Alenko became a Spectre between the events of Mass Effect 2 and 3, for broadly the same political posturing reasons as in canon. Both he and Williams participated in Alliance operations against Cerberus, before they returned to the Normandy to help Shepard.
Garrus was in pretty much the same boat as canon, except the Hierarchy provided a lot more funding and support for his 'special task group', since they were actually taking Reapers seriously from the get-go.
Liara got a few opportunities to explore prothean dig sites she never did in canon, and whilst that was fascinating for her most of it wasn't helpful for dealing with the Reapers and was placed firmly in the 'later' pile.
Tali attempted to restart the Cooperationists movement, but found relatively little success there. Her father promising to build her a nice mansion on a seaside somewhere did not really help her mood. Legion is now her full-time bodyguard for lack of other things to do.
Wrex's story ended up largely the same - he's a big damn hero, successfully secured a genophage cure in return for promising to do something the krogan were going to do anyway (the number of krogan who legitimately believe this was a cunning political play by Wrex is... nonzero), and has more kids on the way than you can shake a pyjack at.
Thane got new lungs, and so didn't die to Kai Leng.
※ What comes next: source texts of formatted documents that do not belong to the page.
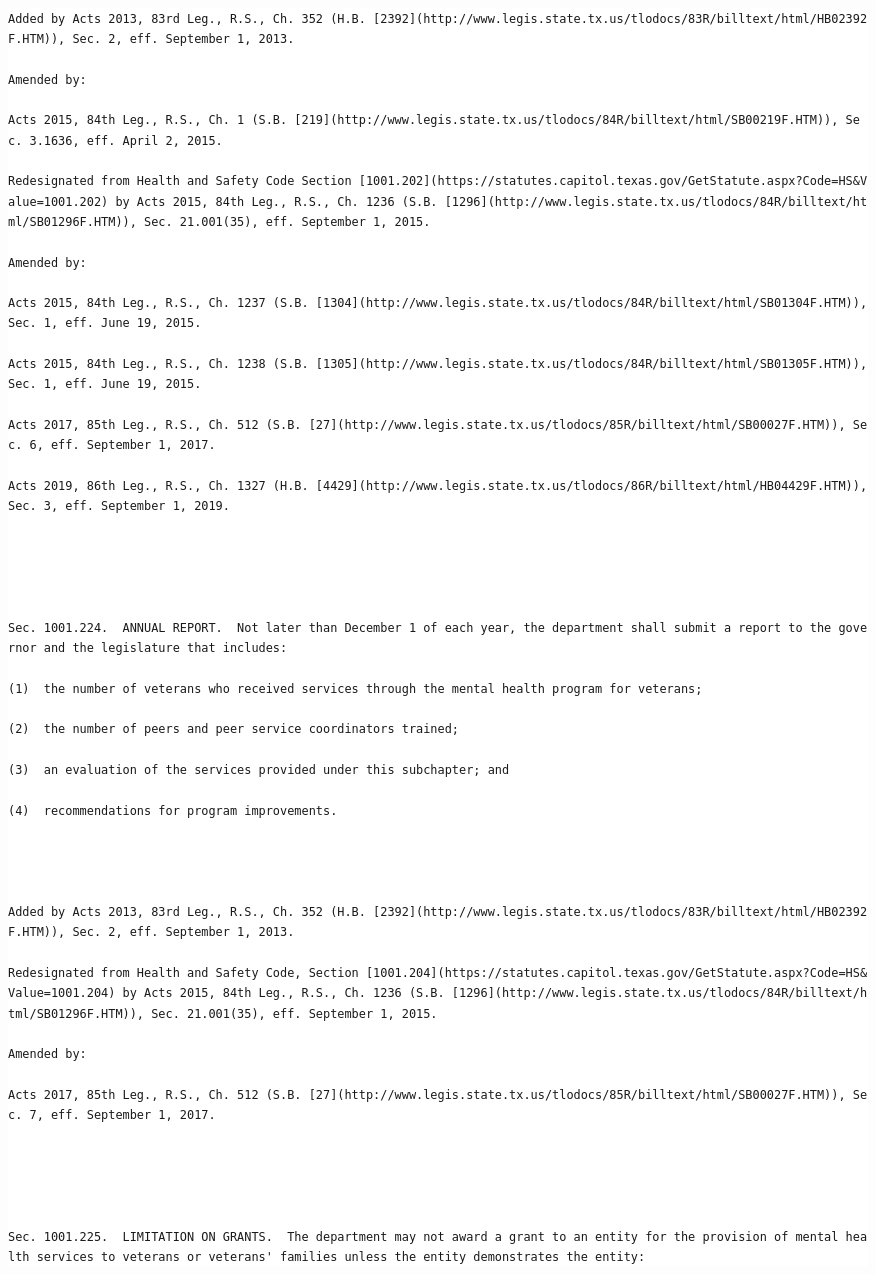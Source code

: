     
    
    
    Added by Acts 2013, 83rd Leg., R.S., Ch. 352 (H.B. [2392](http://www.legis.state.tx.us/tlodocs/83R/billtext/html/HB02392F.HTM)), Sec. 2, eff. September 1, 2013.
    
    Amended by: 
    
    Acts 2015, 84th Leg., R.S., Ch. 1 (S.B. [219](http://www.legis.state.tx.us/tlodocs/84R/billtext/html/SB00219F.HTM)), Sec. 3.1636, eff. April 2, 2015.
    
    Redesignated from Health and Safety Code Section [1001.202](https://statutes.capitol.texas.gov/GetStatute.aspx?Code=HS&Value=1001.202) by Acts 2015, 84th Leg., R.S., Ch. 1236 (S.B. [1296](http://www.legis.state.tx.us/tlodocs/84R/billtext/html/SB01296F.HTM)), Sec. 21.001(35), eff. September 1, 2015.
    
    Amended by: 
    
    Acts 2015, 84th Leg., R.S., Ch. 1237 (S.B. [1304](http://www.legis.state.tx.us/tlodocs/84R/billtext/html/SB01304F.HTM)), Sec. 1, eff. June 19, 2015.
    
    Acts 2015, 84th Leg., R.S., Ch. 1238 (S.B. [1305](http://www.legis.state.tx.us/tlodocs/84R/billtext/html/SB01305F.HTM)), Sec. 1, eff. June 19, 2015.
    
    Acts 2017, 85th Leg., R.S., Ch. 512 (S.B. [27](http://www.legis.state.tx.us/tlodocs/85R/billtext/html/SB00027F.HTM)), Sec. 6, eff. September 1, 2017.
    
    Acts 2019, 86th Leg., R.S., Ch. 1327 (H.B. [4429](http://www.legis.state.tx.us/tlodocs/86R/billtext/html/HB04429F.HTM)), Sec. 3, eff. September 1, 2019.
    
    
    
    
    
    Sec. 1001.224.  ANNUAL REPORT.  Not later than December 1 of each year, the department shall submit a report to the governor and the legislature that includes:
    
    (1)  the number of veterans who received services through the mental health program for veterans;
    
    (2)  the number of peers and peer service coordinators trained;
    
    (3)  an evaluation of the services provided under this subchapter; and
    
    (4)  recommendations for program improvements.
    
    
    
    
    Added by Acts 2013, 83rd Leg., R.S., Ch. 352 (H.B. [2392](http://www.legis.state.tx.us/tlodocs/83R/billtext/html/HB02392F.HTM)), Sec. 2, eff. September 1, 2013.
    
    Redesignated from Health and Safety Code, Section [1001.204](https://statutes.capitol.texas.gov/GetStatute.aspx?Code=HS&Value=1001.204) by Acts 2015, 84th Leg., R.S., Ch. 1236 (S.B. [1296](http://www.legis.state.tx.us/tlodocs/84R/billtext/html/SB01296F.HTM)), Sec. 21.001(35), eff. September 1, 2015.
    
    Amended by: 
    
    Acts 2017, 85th Leg., R.S., Ch. 512 (S.B. [27](http://www.legis.state.tx.us/tlodocs/85R/billtext/html/SB00027F.HTM)), Sec. 7, eff. September 1, 2017.
    
    
    
    
    
    Sec. 1001.225.  LIMITATION ON GRANTS.  The department may not award a grant to an entity for the provision of mental health services to veterans or veterans' families unless the entity demonstrates the entity:
    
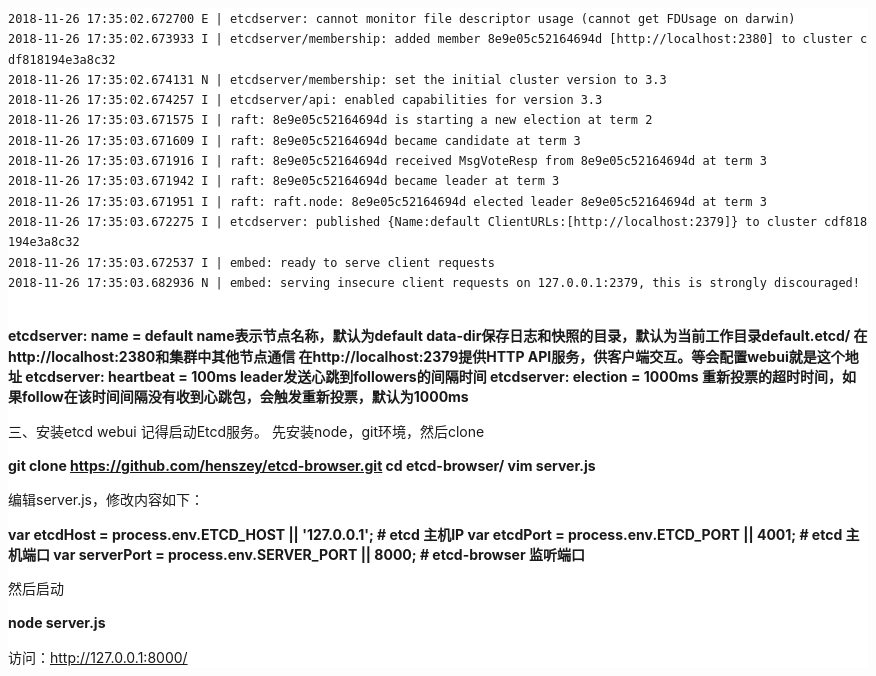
 ```
2018-11-26 17:35:02.672700 E | etcdserver: cannot monitor file descriptor usage (cannot get FDUsage on darwin)
2018-11-26 17:35:02.673933 I | etcdserver/membership: added member 8e9e05c52164694d [http://localhost:2380] to cluster cdf818194e3a8c32
2018-11-26 17:35:02.674131 N | etcdserver/membership: set the initial cluster version to 3.3
2018-11-26 17:35:02.674257 I | etcdserver/api: enabled capabilities for version 3.3
2018-11-26 17:35:03.671575 I | raft: 8e9e05c52164694d is starting a new election at term 2
2018-11-26 17:35:03.671609 I | raft: 8e9e05c52164694d became candidate at term 3
2018-11-26 17:35:03.671916 I | raft: 8e9e05c52164694d received MsgVoteResp from 8e9e05c52164694d at term 3
2018-11-26 17:35:03.671942 I | raft: 8e9e05c52164694d became leader at term 3
2018-11-26 17:35:03.671951 I | raft: raft.node: 8e9e05c52164694d elected leader 8e9e05c52164694d at term 3
2018-11-26 17:35:03.672275 I | etcdserver: published {Name:default ClientURLs:[http://localhost:2379]} to cluster cdf818194e3a8c32
2018-11-26 17:35:03.672537 I | embed: ready to serve client requests
2018-11-26 17:35:03.682936 N | embed: serving insecure client requests on 127.0.0.1:2379, this is strongly discouraged!


```



**etcdserver: name = default name表示节点名称，默认为default
data-dir保存日志和快照的目录，默认为当前工作目录default.etcd/
在http://localhost:2380和集群中其他节点通信
在http://localhost:2379提供HTTP API服务，供客户端交互。等会配置webui就是这个地址
etcdserver: heartbeat = 100ms leader发送心跳到followers的间隔时间
etcdserver: election = 1000ms 重新投票的超时时间，如果follow在该时间间隔没有收到心跳包，会触发重新投票，默认为1000ms**

 


三、安装etcd webui
记得启动Etcd服务。
先安装node，git环境，然后clone

**git clone https://github.com/henszey/etcd-browser.git
cd etcd-browser/
vim server.js**  

编辑server.js，修改内容如下：

**var etcdHost = process.env.ETCD_HOST || '127.0.0.1';  # etcd 主机IP
var etcdPort = process.env.ETCD_PORT || 4001;      # etcd 主机端口
var serverPort = process.env.SERVER_PORT || 8000;    # etcd-browser 监听端口**

然后启动

**node server.js**

访问：http://127.0.0.1:8000/
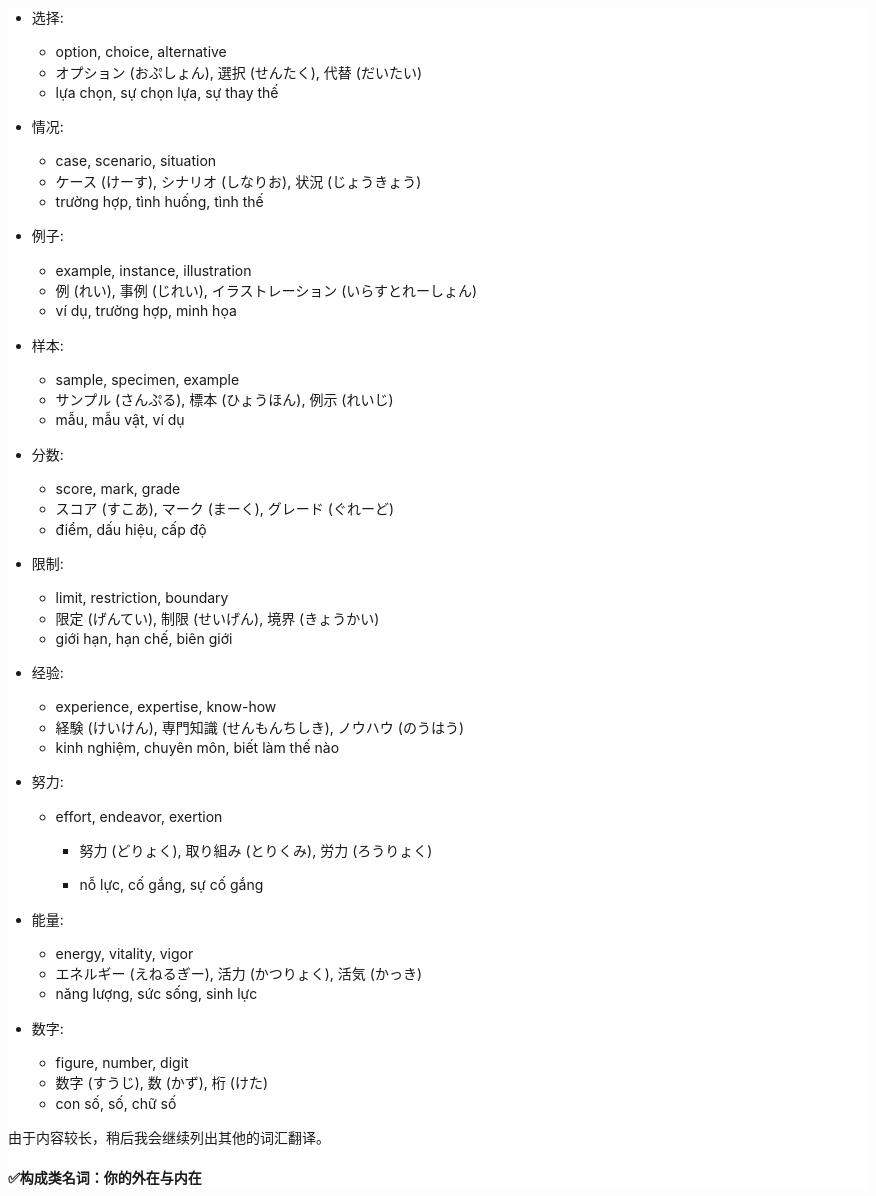- 选择:
  - option, choice, alternative
  - オプション (おぷしょん), 選択 (せんたく), 代替 (だいたい)
  - lựa chọn, sự chọn lựa, sự thay thế

- 情况:
  - case, scenario, situation
  - ケース (けーす), シナリオ (しなりお), 状況 (じょうきょう)
  - trường hợp, tình huống, tình thế

- 例子:
  - example, instance, illustration
  - 例 (れい), 事例 (じれい), イラストレーション (いらすとれーしょん)
  - ví dụ, trường hợp, minh họa

- 样本:
  - sample, specimen, example
  - サンプル (さんぷる), 標本 (ひょうほん), 例示 (れいじ)
  - mẫu, mẫu vật, ví dụ

- 分数:
  - score, mark, grade
  - スコア (すこあ), マーク (まーく), グレード (ぐれーど)
  - điểm, dấu hiệu, cấp độ

- 限制:
  - limit, restriction, boundary
  - 限定 (げんてい), 制限 (せいげん), 境界 (きょうかい)
  - giới hạn, hạn chế, biên giới

- 经验:
  - experience, expertise, know-how
  - 経験 (けいけん), 専門知識 (せんもんちしき), ノウハウ (のうはう)
  - kinh nghiệm, chuyên môn, biết làm thế nào

- 努力:
  - effort, endeavor, exertion
  
    - 努力 (どりょく), 取り組み (とりくみ), 労力 (ろうりょく)
  
    - nỗ lực, cố gắng, sự cố gắng
  

- 能量:
  - energy, vitality, vigor
  - エネルギー (えねるぎー), 活力 (かつりょく), 活気 (かっき)
  - năng lượng, sức sống, sinh lực

- 数字:
  - figure, number, digit
  - 数字 (すうじ), 数 (かず), 桁 (けた)
  - con số, số, chữ số

由于内容较长，稍后我会继续列出其他的词汇翻译。



#### ✅构成类名词：你的外在与内在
He rejoined Shepard after the failed Cerberus coup.
Miranda and Jacob defected from Cerberus, along with most of the Normandy's Cerberus crew, after the Collector Base fiasco. They had their own thing going on during the war, mostly what they were doing in canon - running around the edges of the conflict zones, messing with Cerberus backlines and helping other defectors.
Everyone else (Jack, Kasumi, Grunt, Mordin, Samara, and Zaeed) went basically unchanged from canon.
Given her cooperation with the citadel, and power to retake Omega from cerberus, will Aria end with even more influence in the terminus systems post relay restoration? Like, unify the terminus systems level of influence?
Sure seems that way! Although, to be fair, she was pretty powerful as-is, and I suspect her not taking over a larger chunk of the Terminus is as much lack of ambition as lack of power.
Did Roxanne Valentine ever reunite with her daughter? Or survive the reaper war for that matter?
Yeah, she moved into her husband's apartment in Port Hanshan and as such was pretty well protected from the Reapers. Unfortunately, Taylor Valentine got shipped off to Sanctuary and subsequently huskified by Henry Lawson's research staff.
Things turned out more or less how I expected, though I am a bit confused as to why Legion had no loyalty mission. I guess the Heretics just all died or their undercover programs got overwritten with the rest of the Geth.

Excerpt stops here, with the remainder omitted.